Thursday, July 31, 2014

Dollar Yen breakout | Payrolls, participation, inflation and Forex

Earlier this week, on Wednesday, we remarked upon the “palpable sense out there that the US dollar is coiled, ready for action” .  Everything that has happened in the Foreign Exchange markets since then has added to that understanding.

One of the pairs most sensitive to US dollar strength, or the lack thereof, is the USDJPY instrument. It seemed for some time to have been in a well-defined sideways range but, while always accepting that Technical Analysis by the study of chart patterns can be a subjective undertaking, it would now appear that the pattern was a descending triangle, and one from which price might be in the process of breaking out to the upside (see chart above).

One problem with this is that a descending triangle is most often thought of as being a bearish signal, although in the case of a rising market prior to its formation, it can be a continuation pattern. In this case we will tend to go with the latter interpretation, especially if the US Non-Farm Payrolls report, due later today, confirms that the US economy is, at long last, coming back to what we would all regard as normality.

Payrolls, participation, inflation and Forex

And given that payrolls will be in focus today it might be appropriate to comment on the linkage between them and currency rates. At the most basic, employment rates that are tending towards full employment can generally be expected to lead to increased wages, due to good, old-fashioned market forces. This in turn causes prices to increase, as companies must get more revenue to remain profitable. So we get inflation. Workers feel the pressure of this, they look for higher wages and a cycle, which can quickly get out of control, starts. Rising inflation leads to increased currency exchange rates in the economy concerned.

Coming out of this recession there is, at the present time, no such pressure, at least not yet. In fact in Europe the big fear is deflation, which will cause consumers to postpone the purchase of big-ticket items and thereby delay recovery. So central banks in the developed economies would really like to see higher employment and even some upward pressure on wages.

Now the subject that is exercising the minds of many in the Bank of England, the ECB and the Fed is the participation rate. This refers to the proportion of those who are eligible for work but who have given up looking for it. There is a fear that the current relatively low unemployment rates in both the UK and the US are skewed because of this, and that when opportunity picks up these people will come back into the labour market. This is the reason for the talk of slack in the economy that we hear from time to time.

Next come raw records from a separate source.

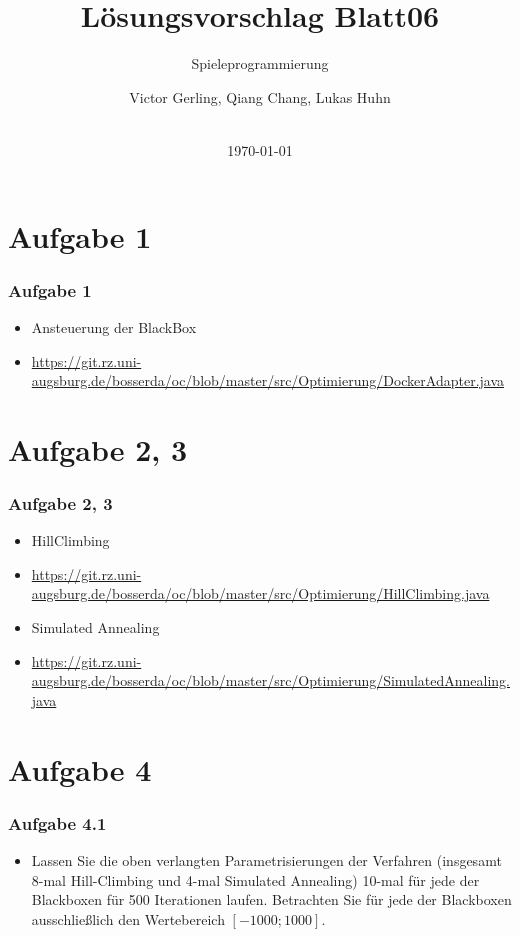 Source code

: \documentclass[xcolor=pdftex,dvipsnames,table]{beamer}
\title[Organic Computing 2]{Lösungsvorschlag Blatt06}
\subtitle{Spieleprogrammierung}
\author{Victor Gerling, Qiang Chang, Lukas Huhn}
\institute[Uni Augsburg]{Institut für Informatik, Lehrstuhl für Organic Computing}
\date[]{\\\today}
\begin{document}
\begin{frame}
  \titlepage
\end{frame}

\section*{Aufgabe 1}
\begin{frame}
  \frametitle{Aufgabe 1}
  \begin{itemize}
  		\item Ansteuerung der BlackBox
  	  \item \url{https://git.rz.uni-augsburg.de/bosserda/oc/blob/master/src/Optimierung/DockerAdapter.java}
  \end{itemize}
\end{frame}


\section*{Aufgabe 2, 3}
\begin{frame}
  \frametitle{Aufgabe 2, 3}
  \begin{itemize}
  		\item HillClimbing
  	  	\item \url{https://git.rz.uni-augsburg.de/bosserda/oc/blob/master/src/Optimierung/HillClimbing.java}
  	  	\item Simulated Annealing
  	  	\item \url{https://git.rz.uni-augsburg.de/bosserda/oc/blob/master/src/Optimierung/SimulatedAnnealing.java}
  \end{itemize}
\end{frame}


\section*{Aufgabe 4}

\begin{frame}
  \frametitle{Aufgabe 4.1}
  \begin{itemize}
  		\item Lassen Sie die oben verlangten Parametrisierungen der Verfahren (insgesamt 8-mal Hill-Climbing
und 4-mal Simulated Annealing) 10-mal für jede der Blackboxen für 500 Iterationen laufen. Betrachten
Sie für jede der Blackboxen ausschließlich den Wertebereich $[-1000; 1000]$.
  \end{itemize}
\end{frame}
\end{document}

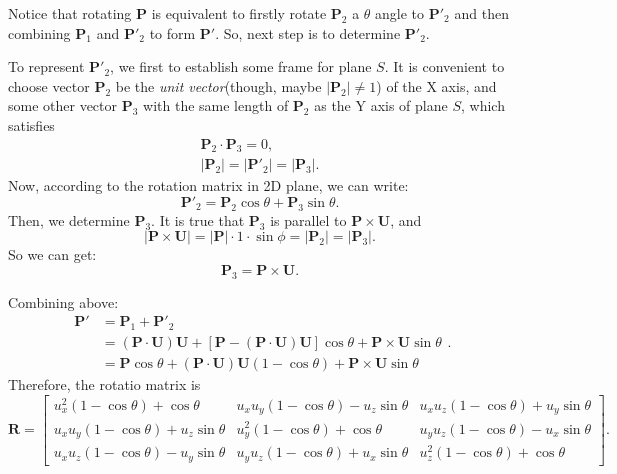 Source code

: \documentclass{article}
\begin{document}
Notice that rotating \textbf{P} is equivalent to firstly rotate $\mathbf{P}_2$ a $\theta$ angle to $\mathbf{P}'_2$ and then combining $\mathbf{P}_1$ and $\mathbf{P}'_2$ to form $\mathbf{P}'$. So, next step is to determine $\mathbf{P}'_2$. 

To represent $\mathbf{P}'_2$, we first to establish some frame for plane $S$. It is convenient to choose vector $\mathbf{P}_2$ be the \textit{unit vector}(though, maybe $|\mathbf{P}_2| \ne 1$) of the X axis, and some other vector $\mathbf{P}_3$ with the same length of $\mathbf{P}_2$ as the Y axis of plane $S$, which satisfies
\begin{displaymath}
\begin{split}
\mathbf{P}_2 \cdot \mathbf{P}_3 = 0, \\
|\mathbf{P}_2| = |\mathbf{P}'_2| = |\mathbf{P}_3|.
\end{split}
\end{displaymath}
Now, according to the rotation matrix in 2D plane, we can write:
\begin{displaymath}
\mathbf{P}'_2 = \mathbf{P}_2\cos{\theta} + \mathbf{P}_3\sin{\theta}.
\end{displaymath}
Then, we determine $\mathbf{P}_3$. It is true that $\mathbf{P}_3$ is parallel to $\mathbf{P}\times\mathbf{U}$, and 
\begin{displaymath}
|\mathbf{P}\times\mathbf{U}| = |\mathbf{P}| \cdot 1 \cdot \sin{\phi} = |\mathbf{P}_2| = |\mathbf{P}_3|.
\end{displaymath}
So we can get:
\begin{displaymath}
\mathbf{P}_3 = \mathbf{P}\times\mathbf{U}.
\end{displaymath}

Combining above:
\begin{displaymath}
\begin{split}
\mathbf{P}' &= \mathbf{P}_1 + \mathbf{P}'_2 \\
 &= (\mathbf{P}\cdot\mathbf{U})\mathbf{U} + [\mathbf{P}-(\mathbf{P}\cdot\mathbf{U})\mathbf{U}]\cos{\theta}+\mathbf{P}\times\mathbf{U}\sin{\theta} \\
 &= \mathbf{P}\cos{\theta} + (\mathbf{P}\cdot\mathbf{U})\mathbf{U}(1-\cos{\theta})+\mathbf{P}\times\mathbf{U}\sin{\theta}
\end{split}.
\end{displaymath}
Therefore, the rotatio matrix is
\begin{displaymath}
\mathbf{R} = \begin{bmatrix}
u_x^2(1-\cos{\theta})+\cos{\theta} & u_xu_y(1-\cos{\theta})-u_z\sin{\theta} & u_xu_z(1-\cos{\theta})+u_y\sin{\theta} \\
u_xu_y(1-\cos{\theta})+u_z\sin{\theta} & u_y^2(1-\cos{\theta})+\cos{\theta} & u_yu_z(1-\cos{\theta})-u_x\sin{\theta} \\
u_xu_z(1-\cos{\theta})-u_y\sin{\theta} &  u_yu_z(1-\cos{\theta})+u_x\sin{\theta} & u_z^2(1-\cos{\theta})+\cos{\theta}
\end{bmatrix}.
\end{displaymath}
\end{document}
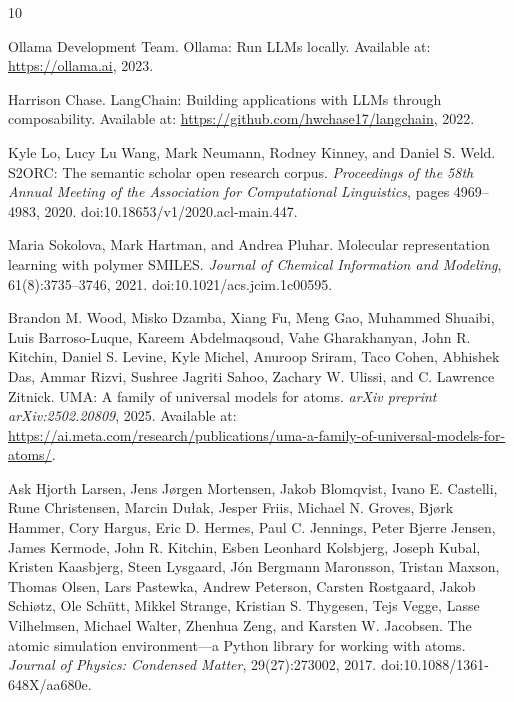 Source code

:\documentclass[%
 reprint,
 amsmath,amssymb,
 aps,
]{revtex4-2}
\begin{document}
\begin{thebibliography}{10}

Ollama Development Team.
\newblock Ollama: Run LLMs locally.
\newblock Available at: \url{https://ollama.ai}, 2023.

Harrison Chase.
\newblock LangChain: Building applications with LLMs through composability.
\newblock Available at: \url{https://github.com/hwchase17/langchain}, 2022.

Kyle Lo, Lucy Lu Wang, Mark Neumann, Rodney Kinney, and Daniel S. Weld.
\newblock S2ORC: The semantic scholar open research corpus.
\newblock \emph{Proceedings of the 58th Annual Meeting of the Association for Computational Linguistics}, pages 4969--4983, 2020.
\newblock doi:10.18653/v1/2020.acl-main.447.

Maria Sokolova, Mark Hartman, and Andrea Pluhar.
\newblock Molecular representation learning with polymer SMILES.
\newblock \emph{Journal of Chemical Information and Modeling}, 61(8):3735--3746, 2021.
\newblock doi:10.1021/acs.jcim.1c00595.

Brandon M. Wood, Misko Dzamba, Xiang Fu, Meng Gao, Muhammed Shuaibi, Luis Barroso-Luque, Kareem Abdelmaqsoud, Vahe Gharakhanyan, John R. Kitchin, Daniel S. Levine, Kyle Michel, Anuroop Sriram, Taco Cohen, Abhishek Das, Ammar Rizvi, Sushree Jagriti Sahoo, Zachary W. Ulissi, and C. Lawrence Zitnick.
\newblock UMA: A family of universal models for atoms.
\newblock \emph{arXiv preprint arXiv:2502.20809}, 2025.
\newblock Available at: \url{https://ai.meta.com/research/publications/uma-a-family-of-universal-models-for-atoms/}.

Ask Hjorth Larsen, Jens J{\o}rgen Mortensen, Jakob Blomqvist, Ivano E. Castelli, Rune Christensen, Marcin Dułak, Jesper Friis, Michael N. Groves, Bj{\o}rk Hammer, Cory Hargus, Eric D. Hermes, Paul C. Jennings, Peter Bjerre Jensen, James Kermode, John R. Kitchin, Esben Leonhard Kolsbjerg, Joseph Kubal, Kristen Kaasbjerg, Steen Lysgaard, J{\'o}n Bergmann Maronsson, Tristan Maxson, Thomas Olsen, Lars Pastewka, Andrew Peterson, Carsten Rostgaard, Jakob Schi{\o}tz, Ole Sch{\"u}tt, Mikkel Strange, Kristian S. Thygesen, Tejs Vegge, Lasse Vilhelmsen, Michael Walter, Zhenhua Zeng, and Karsten W. Jacobsen.
\newblock The atomic simulation environment---a Python library for working with atoms.
\newblock \emph{Journal of Physics: Condensed Matter}, 29(27):273002, 2017.
\newblock doi:10.1088/1361-648X/aa680e.

\end{thebibliography}
\end{document}
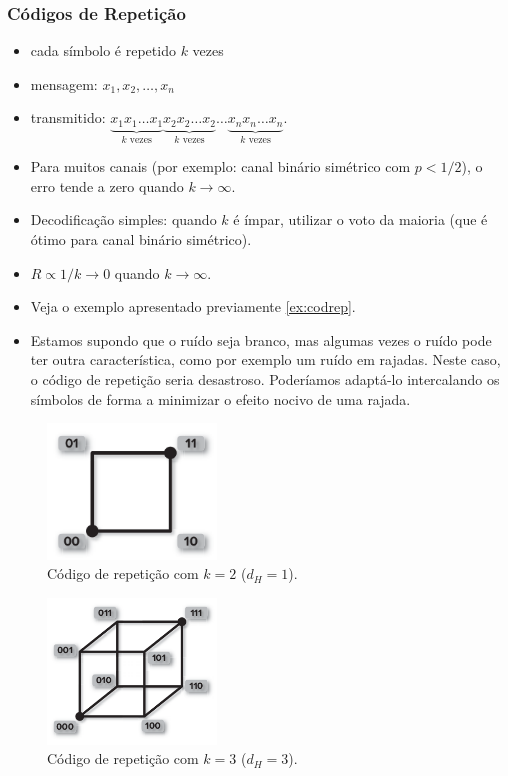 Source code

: \begin{frame}[allowframebreaks]
  \frametitle{Códigos de Repetição}
  \begin{itemize}
  \item cada símbolo é repetido $k$ vezes
  \item mensagem: $x_1, x_2, \ldots, x_n$
  \item transmitido: $\underbrace{x_1 x_1 \ldots x_1}_{k \text{ vezes}} \underbrace{x_2 x_2 \ldots x_2}_{k \text{ vezes}} \ldots \underbrace{x_n x_n \ldots x_n}_{k \text{ vezes}}$.
  \item Para muitos canais (por exemplo: canal binário simétrico com $p<1/2$), o erro tende a zero quando $k \rightarrow \infty$.
  \item Decodificação simples: quando $k$ é ímpar, utilizar o voto da maioria (que é ótimo para canal binário simétrico).
  \item $R \propto 1/k \rightarrow 0$ quando $k \rightarrow \infty$.
  \item Veja o exemplo apresentado previamente \ref{ex:codrep}.
  \item Estamos supondo que o ruído seja branco, mas algumas vezes o ruído pode ter
	outra característica, como por exemplo um ruído em rajadas. Neste caso,
	o código de repetição seria desastroso. Poderíamos adaptá-lo intercalando 
	os símbolos de forma a minimizar o efeito nocivo de uma rajada.
  \end{itemize}

                \begin{figure}[h!]
                \centering
                \includegraphics[width=0.4\textwidth]{images/repeatingcode2.png}
		\caption{Código de repetição com $k=2$ ($d_H = 1$).}
                \label{fig:repeatingcode2}
                \end{figure}


                \begin{figure}[h!]
                \centering
                \includegraphics[width=0.4\textwidth]{images/repeatingcode3.png}
		\caption{Código de repetição com $k=3$ ($d_H = 3$).}
                \label{fig:repeatingcode3}
                \end{figure}


\end{frame}
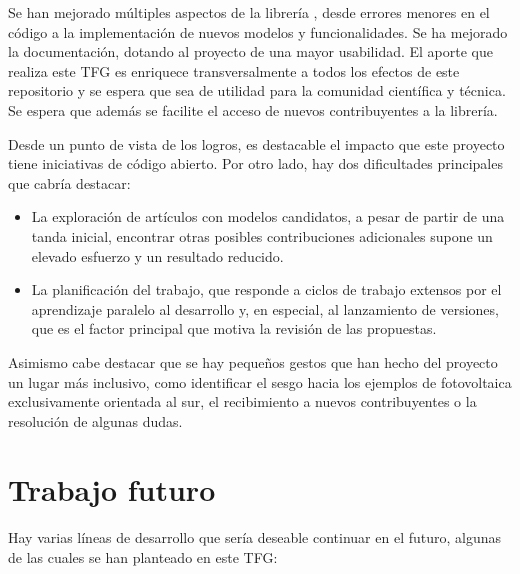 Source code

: Se han mejorado múltiples aspectos de la librería \pvlibpy, desde errores menores en el código a la implementación de nuevos modelos y funcionalidades. Se ha mejorado la documentación, dotando al proyecto de una mayor usabilidad. El aporte que realiza este TFG es enriquece transversalmente a todos los efectos de este repositorio y se espera que sea de utilidad para la comunidad científica y técnica. Se espera que además se facilite el acceso de nuevos contribuyentes a la librería.

Desde un punto de vista de los logros, es destacable el impacto que este proyecto tiene iniciativas de código abierto. Por otro lado, hay dos dificultades principales que cabría destacar:

\begin{itemize}
    \item La exploración de artículos con modelos candidatos, a pesar de partir de una tanda inicial, encontrar otras posibles contribuciones adicionales supone un elevado esfuerzo y un resultado reducido.
    \item La planificación del trabajo, que responde a ciclos de trabajo extensos por el aprendizaje paralelo al desarrollo y, en especial, al lanzamiento de versiones, que es el factor principal que motiva la revisión de las propuestas.
\end{itemize}

Asimismo cabe destacar que se hay pequeños gestos que han hecho del proyecto un lugar más inclusivo, como identificar el sesgo hacia los ejemplos de fotovoltaica exclusivamente orientada al sur, el recibimiento a nuevos contribuyentes o la resolución de algunas dudas.


\section{Trabajo futuro} \label{sct:resultados:trabajofuturo}

Hay varias líneas de desarrollo que sería deseable continuar en el futuro, algunas de las cuales se han planteado en este TFG:

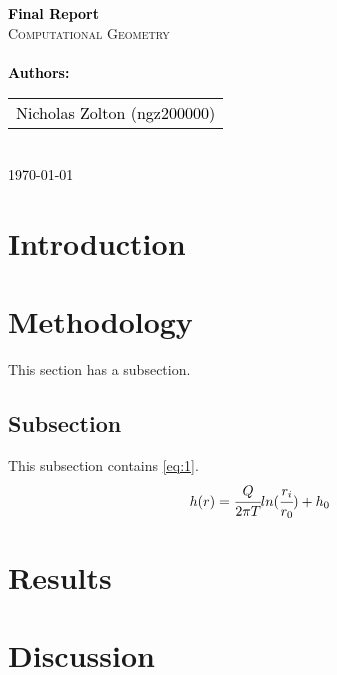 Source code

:\documentclass{article}
\begin{document}
\begin{titlepage}
    \selectfont 
    \vspace*{3cm}
    
    \centering
    {\Huge \textbf{\textcolor{black}{Final Report}}}\\[1.5cm]
    \textsc{\LARGE Computational Geometry}\\[0.5cm]
    \\[2cm]
    
    {\Large \textbf{\textcolor{black}{Authors:}}}\\[0.5cm]
    \begin{tabular}{c}
        \Large \textcolor{black}{Nicholas Zolton (ngz200000)} \\
    \end{tabular}\\[2cm]
    
    {\Large \textcolor{black}{\today}}
    
    \vfill
\end{titlepage}

\tableofcontents
\newpage

\section*{Introduction}

\section{Methodology}
This section has a subsection.
\subsection{Subsection}
This subsection contains \autoref{eq:1}.
\begin{equation}
\label{eq:1}
    h(r) = \cfrac{Q}{2\pi T} ln(\cfrac{r_i}{r_0})+h_0
\end{equation}

\section{Results}

\section{Discussion}
\newpage



\end{document}
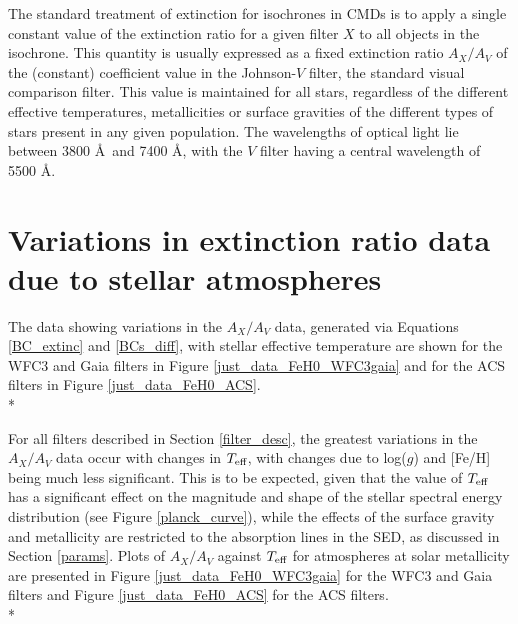 \documentclass[12pt, a4paper]{report}
\begin{document}
The standard treatment of extinction for isochrones in CMDs is to apply a single constant value of the extinction ratio for a given filter $X$ to all objects in the isochrone. This quantity is usually expressed as a fixed extinction ratio $A_{X}/A_{V}$ of the (constant) coefficient value in the Johnson-$V$ filter, the standard visual comparison filter. This value is maintained for all stars, regardless of the different effective temperatures, metallicities or surface gravities of the different types of stars present in any given population. The wavelengths of optical light lie between 3800 \AA\ and 7400 \AA, with the $V$ filter having a central wavelength of 5500 \AA.


\section{Variations in extinction ratio data due to stellar atmospheres} \label{desc_var}

The data showing variations in the $A_{X}/A_{V}$ data, generated via Equations \ref{BC_extinc} and \ref{BCs_diff}, with stellar effective temperature are shown for the WFC3 and Gaia filters in Figure \ref{just_data_FeH0_WFC3gaia} and for the ACS filters in Figure \ref{just_data_FeH0_ACS}. \\*

For all filters described in Section \ref{filter_desc}, the greatest variations in the $A_{X}/A_{V}$ data occur with changes in $T_{\textnormal{eff}}$, with changes due to log($g$) and [Fe/H] being much less significant. This is to be expected, given that the value of $T_{\textnormal{eff}}$ has a significant effect on the magnitude and shape of the stellar spectral energy distribution (see Figure \ref{planck_curve}), while the effects of the surface gravity and metallicity are restricted to the absorption lines in the SED, as discussed in Section \ref{params}. Plots of $A_{X}/A_{V}$ against $T_{\textnormal{eff}}$ for atmospheres at solar metallicity are presented in Figure \ref{just_data_FeH0_WFC3gaia} for the WFC3 and Gaia filters and Figure \ref{just_data_FeH0_ACS} for the ACS filters. \\*
\end{document}
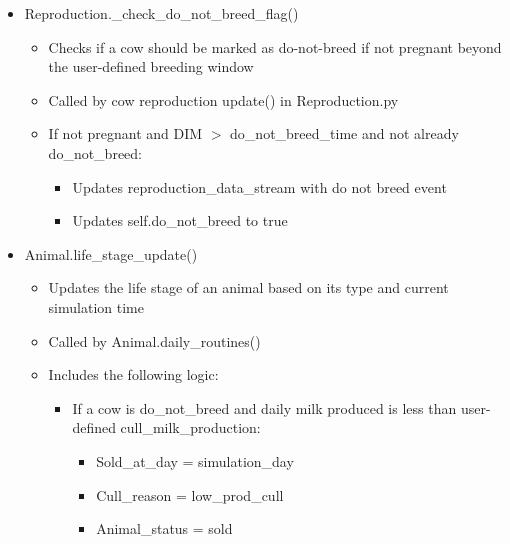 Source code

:\begin{refsection}
\begin{enumerate}
        \begin{itemize}
            \item Reproduction.\_check\_do\_not\_breed\_flag()
            \begin{itemize}
                \item Checks if a cow should be marked as do-not-breed if not pregnant beyond the user-defined breeding window 
                \item Called by cow reproduction update() in Reproduction.py 
                \item If not pregnant and DIM \(>\) do\_not\_breed\_time and not already do\_not\_breed:
                \begin{itemize}
                    \item Updates reproduction\_data\_stream with do not breed event
                    \item Updates self.do\_not\_breed to true
                \end{itemize}
            \end{itemize}
            \item Animal.life\_stage\_update()
            \begin{itemize}
                \item Updates the life stage of an animal based on its type and current simulation time
                \item Called by Animal.daily\_routines() 
                \item Includes the following logic: 
                \begin{itemize}
                    \item If a cow is do\_not\_breed and daily milk produced is less than user-defined cull\_milk\_production: 
                    \begin{itemize}
                        \item Sold\_at\_day = simulation\_day 
                        \item Cull\_reason = low\_prod\_cull
                        \item Animal\_status = sold 
                    \end{itemize}
                \end{itemize}
            \end{itemize}
        \end{itemize}
    
    \end{enumerate}


\end{refsection}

There are a number of theories for the relatively high number of people that seem to have opted out of the labour force. It could, indeed, be that individuals are disillusioned. In the UK economists have put it down to more self-employed, and this could be the case stateside as well. However, there is one factor that really could make the situation “different this time”. That is the large number of so-called baby boomers who are now retiring. And whatever pressure they put on pension funds in the western world in the future, it is unlikely that they will be re-entering the labour market.